• _Task statement_
Give back the records in their entirety, exactly.

Records drawn from a dataset:
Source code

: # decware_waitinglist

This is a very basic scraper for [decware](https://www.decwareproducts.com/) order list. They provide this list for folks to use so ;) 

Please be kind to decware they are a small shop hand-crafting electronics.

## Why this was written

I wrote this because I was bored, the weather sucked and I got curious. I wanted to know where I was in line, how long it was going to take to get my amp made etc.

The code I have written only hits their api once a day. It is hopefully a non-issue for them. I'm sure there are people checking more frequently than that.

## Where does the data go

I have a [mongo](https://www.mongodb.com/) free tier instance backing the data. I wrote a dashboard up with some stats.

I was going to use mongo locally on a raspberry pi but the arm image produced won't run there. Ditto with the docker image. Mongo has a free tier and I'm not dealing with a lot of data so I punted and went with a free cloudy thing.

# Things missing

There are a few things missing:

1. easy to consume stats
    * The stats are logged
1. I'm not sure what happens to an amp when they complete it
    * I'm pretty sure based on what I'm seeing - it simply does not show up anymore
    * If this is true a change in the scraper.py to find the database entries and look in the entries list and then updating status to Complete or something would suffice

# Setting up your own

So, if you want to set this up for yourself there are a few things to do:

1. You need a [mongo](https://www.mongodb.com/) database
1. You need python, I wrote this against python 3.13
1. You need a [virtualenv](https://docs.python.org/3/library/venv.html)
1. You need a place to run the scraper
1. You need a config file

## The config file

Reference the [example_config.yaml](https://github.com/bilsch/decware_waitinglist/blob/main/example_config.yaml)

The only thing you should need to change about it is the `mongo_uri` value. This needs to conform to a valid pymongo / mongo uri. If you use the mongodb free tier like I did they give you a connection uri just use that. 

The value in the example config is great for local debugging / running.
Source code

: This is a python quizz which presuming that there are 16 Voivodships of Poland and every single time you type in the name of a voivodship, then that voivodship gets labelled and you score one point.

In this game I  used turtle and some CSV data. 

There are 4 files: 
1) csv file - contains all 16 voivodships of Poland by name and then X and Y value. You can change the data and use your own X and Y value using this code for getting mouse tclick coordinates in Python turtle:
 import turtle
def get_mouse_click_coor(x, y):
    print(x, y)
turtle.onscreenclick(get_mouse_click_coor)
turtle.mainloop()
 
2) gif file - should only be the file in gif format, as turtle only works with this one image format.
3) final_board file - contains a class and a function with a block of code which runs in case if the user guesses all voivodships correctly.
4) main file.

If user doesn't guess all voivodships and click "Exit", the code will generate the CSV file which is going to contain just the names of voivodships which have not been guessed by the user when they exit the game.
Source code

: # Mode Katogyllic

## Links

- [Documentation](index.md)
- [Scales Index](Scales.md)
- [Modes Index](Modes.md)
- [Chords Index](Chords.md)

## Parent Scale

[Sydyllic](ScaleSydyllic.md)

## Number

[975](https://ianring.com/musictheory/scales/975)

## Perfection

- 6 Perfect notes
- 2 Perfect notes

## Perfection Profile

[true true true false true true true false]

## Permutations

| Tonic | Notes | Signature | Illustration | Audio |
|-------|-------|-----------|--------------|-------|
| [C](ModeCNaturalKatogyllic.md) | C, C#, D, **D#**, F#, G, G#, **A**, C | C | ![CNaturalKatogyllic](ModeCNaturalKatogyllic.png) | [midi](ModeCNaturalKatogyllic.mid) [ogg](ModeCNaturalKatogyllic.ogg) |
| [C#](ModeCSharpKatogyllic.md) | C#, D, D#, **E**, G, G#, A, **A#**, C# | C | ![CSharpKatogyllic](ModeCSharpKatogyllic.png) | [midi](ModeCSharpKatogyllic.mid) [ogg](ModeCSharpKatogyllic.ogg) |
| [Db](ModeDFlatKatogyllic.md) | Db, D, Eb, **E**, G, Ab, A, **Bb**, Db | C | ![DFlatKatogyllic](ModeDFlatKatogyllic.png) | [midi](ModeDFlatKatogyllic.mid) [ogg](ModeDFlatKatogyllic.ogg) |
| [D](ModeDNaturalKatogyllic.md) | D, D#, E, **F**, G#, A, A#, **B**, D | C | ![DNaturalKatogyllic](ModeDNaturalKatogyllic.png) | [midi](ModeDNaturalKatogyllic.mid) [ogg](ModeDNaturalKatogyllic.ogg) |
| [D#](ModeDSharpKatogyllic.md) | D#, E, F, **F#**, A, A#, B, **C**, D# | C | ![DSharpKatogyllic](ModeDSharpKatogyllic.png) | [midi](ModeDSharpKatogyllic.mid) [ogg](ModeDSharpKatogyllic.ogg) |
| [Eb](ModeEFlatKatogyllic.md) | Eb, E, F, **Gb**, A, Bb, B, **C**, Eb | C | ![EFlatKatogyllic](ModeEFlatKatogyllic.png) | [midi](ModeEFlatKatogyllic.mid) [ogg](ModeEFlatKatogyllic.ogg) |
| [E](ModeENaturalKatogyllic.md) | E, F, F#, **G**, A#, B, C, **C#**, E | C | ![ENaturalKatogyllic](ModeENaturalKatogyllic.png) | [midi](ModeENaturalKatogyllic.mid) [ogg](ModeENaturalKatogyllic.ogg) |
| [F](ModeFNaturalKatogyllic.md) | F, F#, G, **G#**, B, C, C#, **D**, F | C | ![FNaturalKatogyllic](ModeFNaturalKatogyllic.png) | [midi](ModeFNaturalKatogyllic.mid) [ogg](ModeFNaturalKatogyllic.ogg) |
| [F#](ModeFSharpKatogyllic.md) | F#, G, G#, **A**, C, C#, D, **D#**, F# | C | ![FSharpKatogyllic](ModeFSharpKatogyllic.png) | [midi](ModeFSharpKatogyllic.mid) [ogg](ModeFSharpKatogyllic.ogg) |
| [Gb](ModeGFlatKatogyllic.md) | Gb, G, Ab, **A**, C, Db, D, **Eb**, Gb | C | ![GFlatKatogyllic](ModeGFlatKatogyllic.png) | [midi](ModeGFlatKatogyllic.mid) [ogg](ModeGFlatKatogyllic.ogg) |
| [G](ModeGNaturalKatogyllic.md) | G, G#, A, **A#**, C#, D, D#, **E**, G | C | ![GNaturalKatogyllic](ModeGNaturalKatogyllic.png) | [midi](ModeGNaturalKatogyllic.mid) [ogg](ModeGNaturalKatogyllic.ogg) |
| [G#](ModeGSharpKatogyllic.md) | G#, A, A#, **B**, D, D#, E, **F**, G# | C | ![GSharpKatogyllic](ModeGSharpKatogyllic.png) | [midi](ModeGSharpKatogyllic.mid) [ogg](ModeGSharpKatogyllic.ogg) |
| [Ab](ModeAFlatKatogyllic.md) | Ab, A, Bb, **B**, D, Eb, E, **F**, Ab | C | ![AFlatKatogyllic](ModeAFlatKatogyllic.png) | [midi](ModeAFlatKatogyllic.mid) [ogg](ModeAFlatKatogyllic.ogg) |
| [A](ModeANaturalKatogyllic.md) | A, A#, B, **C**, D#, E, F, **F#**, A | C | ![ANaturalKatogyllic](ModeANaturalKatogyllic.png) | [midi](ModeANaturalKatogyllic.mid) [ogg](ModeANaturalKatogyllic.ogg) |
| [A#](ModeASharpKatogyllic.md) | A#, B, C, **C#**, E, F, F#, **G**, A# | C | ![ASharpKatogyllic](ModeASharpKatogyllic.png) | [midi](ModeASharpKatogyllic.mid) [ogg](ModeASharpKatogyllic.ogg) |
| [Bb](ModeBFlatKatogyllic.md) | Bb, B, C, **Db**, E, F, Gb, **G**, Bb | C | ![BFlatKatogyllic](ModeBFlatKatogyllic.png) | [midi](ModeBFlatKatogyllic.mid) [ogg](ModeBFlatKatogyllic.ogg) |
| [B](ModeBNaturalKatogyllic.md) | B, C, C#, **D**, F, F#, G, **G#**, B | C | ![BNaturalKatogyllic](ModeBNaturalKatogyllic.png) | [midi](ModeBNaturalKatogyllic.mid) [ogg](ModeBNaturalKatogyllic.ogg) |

• _Completed task_
Source code

: # decware_waitinglist

This is a very basic scraper for [decware](https://www.decwareproducts.com/) order list. They provide this list for folks to use so ;) 

Please be kind to decware they are a small shop hand-crafting electronics.

## Why this was written

I wrote this because I was bored, the weather sucked and I got curious. I wanted to know where I was in line, how long it was going to take to get my amp made etc.

The code I have written only hits their api once a day. It is hopefully a non-issue for them. I'm sure there are people checking more frequently than that.

## Where does the data go

I have a [mongo](https://www.mongodb.com/) free tier instance backing the data. I wrote a dashboard up with some stats.

I was going to use mongo locally on a raspberry pi but the arm image produced won't run there. Ditto with the docker image. Mongo has a free tier and I'm not dealing with a lot of data so I punted and went with a free cloudy thing.

# Things missing

There are a few things missing:

1. easy to consume stats
    * The stats are logged
1. I'm not sure what happens to an amp when they complete it
    * I'm pretty sure based on what I'm seeing - it simply does not show up anymore
    * If this is true a change in the scraper.py to find the database entries and look in the entries list and then updating status to Complete or something would suffice

# Setting up your own

So, if you want to set this up for yourself there are a few things to do:

1. You need a [mongo](https://www.mongodb.com/) database
1. You need python, I wrote this against python 3.13
1. You need a [virtualenv](https://docs.python.org/3/library/venv.html)
1. You need a place to run the scraper
1. You need a config file

## The config file

Reference the [example_config.yaml](https://github.com/bilsch/decware_waitinglist/blob/main/example_config.yaml)

The only thing you should need to change about it is the `mongo_uri` value. This needs to conform to a valid pymongo / mongo uri. If you use the mongodb free tier like I did they give you a connection uri just use that. 

The value in the example config is great for local debugging / running.
Source code

: This is a python quizz which presuming that there are 16 Voivodships of Poland and every single time you type in the name of a voivodship, then that voivodship gets labelled and you score one point.

In this game I  used turtle and some CSV data. 

There are 4 files: 
1) csv file - contains all 16 voivodships of Poland by name and then X and Y value. You can change the data and use your own X and Y value using this code for getting mouse tclick coordinates in Python turtle:
 import turtle
def get_mouse_click_coor(x, y):
    print(x, y)
turtle.onscreenclick(get_mouse_click_coor)
turtle.mainloop()
 
2) gif file - should only be the file in gif format, as turtle only works with this one image format.
3) final_board file - contains a class and a function with a block of code which runs in case if the user guesses all voivodships correctly.
4) main file.

If user doesn't guess all voivodships and click "Exit", the code will generate the CSV file which is going to contain just the names of voivodships which have not been guessed by the user when they exit the game.
Source code

: # Mode Katogyllic

## Links

- [Documentation](index.md)
- [Scales Index](Scales.md)
- [Modes Index](Modes.md)
- [Chords Index](Chords.md)

## Parent Scale

[Sydyllic](ScaleSydyllic.md)

## Number

[975](https://ianring.com/musictheory/scales/975)

## Perfection

- 6 Perfect notes
- 2 Perfect notes

## Perfection Profile

[true true true false true true true false]

## Permutations

| Tonic | Notes | Signature | Illustration | Audio |
|-------|-------|-----------|--------------|-------|
| [C](ModeCNaturalKatogyllic.md) | C, C#, D, **D#**, F#, G, G#, **A**, C | C | ![CNaturalKatogyllic](ModeCNaturalKatogyllic.png) | [midi](ModeCNaturalKatogyllic.mid) [ogg](ModeCNaturalKatogyllic.ogg) |
| [C#](ModeCSharpKatogyllic.md) | C#, D, D#, **E**, G, G#, A, **A#**, C# | C | ![CSharpKatogyllic](ModeCSharpKatogyllic.png) | [midi](ModeCSharpKatogyllic.mid) [ogg](ModeCSharpKatogyllic.ogg) |
| [Db](ModeDFlatKatogyllic.md) | Db, D, Eb, **E**, G, Ab, A, **Bb**, Db | C | ![DFlatKatogyllic](ModeDFlatKatogyllic.png) | [midi](ModeDFlatKatogyllic.mid) [ogg](ModeDFlatKatogyllic.ogg) |
| [D](ModeDNaturalKatogyllic.md) | D, D#, E, **F**, G#, A, A#, **B**, D | C | ![DNaturalKatogyllic](ModeDNaturalKatogyllic.png) | [midi](ModeDNaturalKatogyllic.mid) [ogg](ModeDNaturalKatogyllic.ogg) |
| [D#](ModeDSharpKatogyllic.md) | D#, E, F, **F#**, A, A#, B, **C**, D# | C | ![DSharpKatogyllic](ModeDSharpKatogyllic.png) | [midi](ModeDSharpKatogyllic.mid) [ogg](ModeDSharpKatogyllic.ogg) |
| [Eb](ModeEFlatKatogyllic.md) | Eb, E, F, **Gb**, A, Bb, B, **C**, Eb | C | ![EFlatKatogyllic](ModeEFlatKatogyllic.png) | [midi](ModeEFlatKatogyllic.mid) [ogg](ModeEFlatKatogyllic.ogg) |
| [E](ModeENaturalKatogyllic.md) | E, F, F#, **G**, A#, B, C, **C#**, E | C | ![ENaturalKatogyllic](ModeENaturalKatogyllic.png) | [midi](ModeENaturalKatogyllic.mid) [ogg](ModeENaturalKatogyllic.ogg) |
| [F](ModeFNaturalKatogyllic.md) | F, F#, G, **G#**, B, C, C#, **D**, F | C | ![FNaturalKatogyllic](ModeFNaturalKatogyllic.png) | [midi](ModeFNaturalKatogyllic.mid) [ogg](ModeFNaturalKatogyllic.ogg) |
| [F#](ModeFSharpKatogyllic.md) | F#, G, G#, **A**, C, C#, D, **D#**, F# | C | ![FSharpKatogyllic](ModeFSharpKatogyllic.png) | [midi](ModeFSharpKatogyllic.mid) [ogg](ModeFSharpKatogyllic.ogg) |
| [Gb](ModeGFlatKatogyllic.md) | Gb, G, Ab, **A**, C, Db, D, **Eb**, Gb | C | ![GFlatKatogyllic](ModeGFlatKatogyllic.png) | [midi](ModeGFlatKatogyllic.mid) [ogg](ModeGFlatKatogyllic.ogg) |
| [G](ModeGNaturalKatogyllic.md) | G, G#, A, **A#**, C#, D, D#, **E**, G | C | ![GNaturalKatogyllic](ModeGNaturalKatogyllic.png) | [midi](ModeGNaturalKatogyllic.mid) [ogg](ModeGNaturalKatogyllic.ogg) |
| [G#](ModeGSharpKatogyllic.md) | G#, A, A#, **B**, D, D#, E, **F**, G# | C | ![GSharpKatogyllic](ModeGSharpKatogyllic.png) | [midi](ModeGSharpKatogyllic.mid) [ogg](ModeGSharpKatogyllic.ogg) |
| [Ab](ModeAFlatKatogyllic.md) | Ab, A, Bb, **B**, D, Eb, E, **F**, Ab | C | ![AFlatKatogyllic](ModeAFlatKatogyllic.png) | [midi](ModeAFlatKatogyllic.mid) [ogg](ModeAFlatKatogyllic.ogg) |
| [A](ModeANaturalKatogyllic.md) | A, A#, B, **C**, D#, E, F, **F#**, A | C | ![ANaturalKatogyllic](ModeANaturalKatogyllic.png) | [midi](ModeANaturalKatogyllic.mid) [ogg](ModeANaturalKatogyllic.ogg) |
| [A#](ModeASharpKatogyllic.md) | A#, B, C, **C#**, E, F, F#, **G**, A# | C | ![ASharpKatogyllic](ModeASharpKatogyllic.png) | [midi](ModeASharpKatogyllic.mid) [ogg](ModeASharpKatogyllic.ogg) |
| [Bb](ModeBFlatKatogyllic.md) | Bb, B, C, **Db**, E, F, Gb, **G**, Bb | C | ![BFlatKatogyllic](ModeBFlatKatogyllic.png) | [midi](ModeBFlatKatogyllic.mid) [ogg](ModeBFlatKatogyllic.ogg) |
| [B](ModeBNaturalKatogyllic.md) | B, C, C#, **D**, F, F#, G, **G#**, B | C | ![BNaturalKatogyllic](ModeBNaturalKatogyllic.png) | [midi](ModeBNaturalKatogyllic.mid) [ogg](ModeBNaturalKatogyllic.ogg) |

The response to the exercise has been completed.